---------- Data for the task

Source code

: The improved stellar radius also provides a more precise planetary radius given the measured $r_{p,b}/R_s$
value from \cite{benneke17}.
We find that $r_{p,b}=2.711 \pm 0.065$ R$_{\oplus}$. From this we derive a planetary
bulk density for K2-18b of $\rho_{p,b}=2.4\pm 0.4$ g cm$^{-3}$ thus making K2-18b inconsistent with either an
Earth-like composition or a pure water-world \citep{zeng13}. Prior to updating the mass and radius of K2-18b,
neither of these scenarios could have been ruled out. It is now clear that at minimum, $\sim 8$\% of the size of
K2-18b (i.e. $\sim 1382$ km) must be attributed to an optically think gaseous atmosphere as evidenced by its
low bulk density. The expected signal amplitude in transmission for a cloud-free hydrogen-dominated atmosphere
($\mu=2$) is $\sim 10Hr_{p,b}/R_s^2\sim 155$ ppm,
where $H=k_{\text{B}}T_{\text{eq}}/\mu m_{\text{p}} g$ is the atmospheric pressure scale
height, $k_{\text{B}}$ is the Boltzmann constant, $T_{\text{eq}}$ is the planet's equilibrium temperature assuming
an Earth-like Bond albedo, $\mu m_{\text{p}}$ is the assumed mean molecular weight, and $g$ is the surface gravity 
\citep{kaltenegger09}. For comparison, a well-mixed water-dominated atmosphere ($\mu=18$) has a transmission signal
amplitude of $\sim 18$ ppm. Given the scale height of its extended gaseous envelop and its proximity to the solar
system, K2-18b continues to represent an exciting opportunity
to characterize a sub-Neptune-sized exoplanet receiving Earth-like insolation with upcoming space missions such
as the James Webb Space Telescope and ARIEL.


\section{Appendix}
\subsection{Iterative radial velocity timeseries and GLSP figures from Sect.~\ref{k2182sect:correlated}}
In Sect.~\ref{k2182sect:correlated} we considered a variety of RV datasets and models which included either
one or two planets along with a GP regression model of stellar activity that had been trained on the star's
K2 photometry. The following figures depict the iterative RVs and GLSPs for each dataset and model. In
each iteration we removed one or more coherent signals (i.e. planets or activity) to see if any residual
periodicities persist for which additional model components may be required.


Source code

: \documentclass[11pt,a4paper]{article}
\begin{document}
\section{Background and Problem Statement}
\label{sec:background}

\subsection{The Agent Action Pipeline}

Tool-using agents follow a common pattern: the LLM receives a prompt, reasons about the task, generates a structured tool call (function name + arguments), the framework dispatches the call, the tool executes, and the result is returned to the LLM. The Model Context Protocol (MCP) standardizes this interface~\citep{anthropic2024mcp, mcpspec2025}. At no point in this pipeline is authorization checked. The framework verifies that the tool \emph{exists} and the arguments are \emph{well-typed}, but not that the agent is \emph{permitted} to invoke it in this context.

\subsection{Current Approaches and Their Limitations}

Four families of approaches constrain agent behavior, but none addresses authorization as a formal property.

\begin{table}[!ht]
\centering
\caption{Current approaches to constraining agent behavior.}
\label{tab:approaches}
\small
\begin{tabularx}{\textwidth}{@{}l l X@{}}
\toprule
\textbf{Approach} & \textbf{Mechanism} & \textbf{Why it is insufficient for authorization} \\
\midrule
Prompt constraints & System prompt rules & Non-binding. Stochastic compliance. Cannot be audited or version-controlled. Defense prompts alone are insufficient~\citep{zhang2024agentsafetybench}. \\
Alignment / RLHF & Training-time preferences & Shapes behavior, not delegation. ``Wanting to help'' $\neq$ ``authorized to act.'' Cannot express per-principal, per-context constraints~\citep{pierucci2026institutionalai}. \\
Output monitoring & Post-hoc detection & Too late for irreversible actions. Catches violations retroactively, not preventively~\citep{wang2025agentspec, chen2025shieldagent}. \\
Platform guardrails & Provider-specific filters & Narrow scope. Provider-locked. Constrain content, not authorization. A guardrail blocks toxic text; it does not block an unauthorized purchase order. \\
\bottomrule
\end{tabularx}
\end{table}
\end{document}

--------------------

Problem to solve. In this exercise, copy only the lines from the opening line of the material through the line where "K2 photometry. The" appears.

Task response.
Source code

: The improved stellar radius also provides a more precise planetary radius given the measured $r_{p,b}/R_s$
value from \cite{benneke17}.
We find that $r_{p,b}=2.711 \pm 0.065$ R$_{\oplus}$. From this we derive a planetary
bulk density for K2-18b of $\rho_{p,b}=2.4\pm 0.4$ g cm$^{-3}$ thus making K2-18b inconsistent with either an
Earth-like composition or a pure water-world \citep{zeng13}. Prior to updating the mass and radius of K2-18b,
neither of these scenarios could have been ruled out. It is now clear that at minimum, $\sim 8$\% of the size of
K2-18b (i.e. $\sim 1382$ km) must be attributed to an optically think gaseous atmosphere as evidenced by its
low bulk density. The expected signal amplitude in transmission for a cloud-free hydrogen-dominated atmosphere
($\mu=2$) is $\sim 10Hr_{p,b}/R_s^2\sim 155$ ppm,
where $H=k_{\text{B}}T_{\text{eq}}/\mu m_{\text{p}} g$ is the atmospheric pressure scale
height, $k_{\text{B}}$ is the Boltzmann constant, $T_{\text{eq}}$ is the planet's equilibrium temperature assuming
an Earth-like Bond albedo, $\mu m_{\text{p}}$ is the assumed mean molecular weight, and $g$ is the surface gravity 
\citep{kaltenegger09}. For comparison, a well-mixed water-dominated atmosphere ($\mu=18$) has a transmission signal
amplitude of $\sim 18$ ppm. Given the scale height of its extended gaseous envelop and its proximity to the solar
system, K2-18b continues to represent an exciting opportunity
to characterize a sub-Neptune-sized exoplanet receiving Earth-like insolation with upcoming space missions such
as the James Webb Space Telescope and ARIEL.


\section{Appendix}
\subsection{Iterative radial velocity timeseries and GLSP figures from Sect.~\ref{k2182sect:correlated}}
In Sect.~\ref{k2182sect:correlated} we considered a variety of RV datasets and models which included either
one or two planets along with a GP regression model of stellar activity that had been trained on the star's
K2 photometry. The following figures depict the iterative RVs and GLSPs for each dataset and model. In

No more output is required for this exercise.